To solve my spelling problem, my father brought home an Infocom game called Zork. He explained how it worked. I would be placed inside a story, much like my Choose Your Adventure Books, only this time, instead of being contained to two choices, I would have open possibilities. The only catch was that I needed to spell things correctly in order to have the game recognize my commands. It only took a single night to fall in love with the underground world of Zork; fall in love enough to learn how to spell in order to explore.

Along with learning how to spell correctly, I learned the importance of word choice. Not every word was created equal, and some did more than others. As I got better at the games, I began to want to win in as few moves as possible. I chose my words better. I got creative. In order to move quickly, I memorized the worlds of Zork and Wishbringer and Infidel’s Egypt, and I started to learn how writers kept both what they had written and where their stories were going in their heads.

I took the games with me to college and graduate school, though I played them less and less. I had all the Infocom games on floppy disc, and the computers I used relied on CD-ROMs. Finally, the disc drives disappeared altogether and the games landed in our storage room, into the land of Geek Hoarders, as my friend likes to say.

I still thought sometimes about Zork.

My twins are now eight years old, one obsessed with all things electronic and the other more hesitant with computers but deeply into stories. I looked up Infocom games online, learned about the app Frotz, and finally ended up with 20+ Infocom games downloaded to my iPad. With maps. And Invisiclues.

“Hey, Chickie,” I told my daughter. “Come play Wishbringer with me.”

She was doubtful about the promise of fun, especially because she first had to learn how to read a map. But she tentatively started exploring Festerton, starting with the graveyard. She took my advice and collected objects, finally exiting the cemetery and encountering her first problem: Miss Voss’s yapping dog.

“What do you want to do?” I asked.

“Kick the dog?” she answered. I wondered what sort of daughter I was raising.

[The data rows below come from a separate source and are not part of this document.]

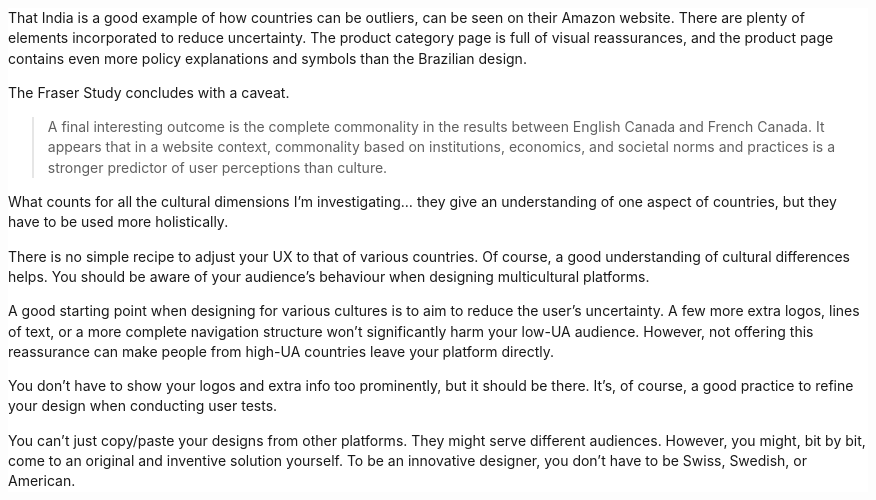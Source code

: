 That India is a good example of how countries can be outliers, can be seen on their Amazon website. There are plenty of elements incorporated to reduce uncertainty. The product category page is full of visual reassurances, and the product page contains even more policy explanations and symbols than the Brazilian design.

The Fraser Study concludes with a caveat.

> A final interesting outcome is the complete commonality in the results between English Canada and French Canada. It appears that in a website context, commonality based on institutions, economics, and societal norms and practices is a stronger predictor of user perceptions than culture.

What counts for all the cultural dimensions I’m investigating… they give an understanding of one aspect of countries, but they have to be used more holistically.

There is no simple recipe to adjust your UX to that of various countries. Of course, a good understanding of cultural differences helps. You should be aware of your audience’s behaviour when designing multicultural platforms.

A good starting point when designing for various cultures is to aim to reduce the user’s uncertainty. A few more extra logos, lines of text, or a more complete navigation structure won’t significantly harm your low-UA audience. However, not offering this reassurance can make people from high-UA countries leave your platform directly.

You don’t have to show your logos and extra info too prominently, but it should be there. It’s, of course, a good practice to refine your design when conducting user tests.

You can’t just copy/paste your designs from other platforms. They might serve different audiences. However, you might, bit by bit, come to an original and inventive solution yourself. To be an innovative designer, you don’t have to be Swiss, Swedish, or American.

She tried yelling at it, jumping over it, and running away. Frustrated, she told me to tell her the answer. “I’m not telling you the answer. I’ll only tell you to imagine what you would do if you were really there, trying to make friends with this dog.”

“I would have run,” she admitted. “I could give him the bone.”

I nodded and she typed in the instructions, delighted when the game allowed her to pass into the town. “That dog is nasty!” she exclaimed. “Does he know he’s eating a human bone I got out of a grave?”

Prior to the games, she was scared of trying new things and not getting them right. Where the games solved all my spelling problems, they are tackling her shyness and lack of certainty. She saves the game before she tries anything risky and knows she can always restore her prior place and learn from her mistakes. She’s suddenly taking chances — not just in the game, but leaving my side to go explore an international fun night with her friends or ask an adult a question.

It took my son about five minutes to get comfortable with the games and start racing all over Zork, collecting whatever he could lay his virtual hands on. He followed me around the kitchen repeating incessantly, “it is pitch dark, mum, you’re likely to be eaten by a Grue.”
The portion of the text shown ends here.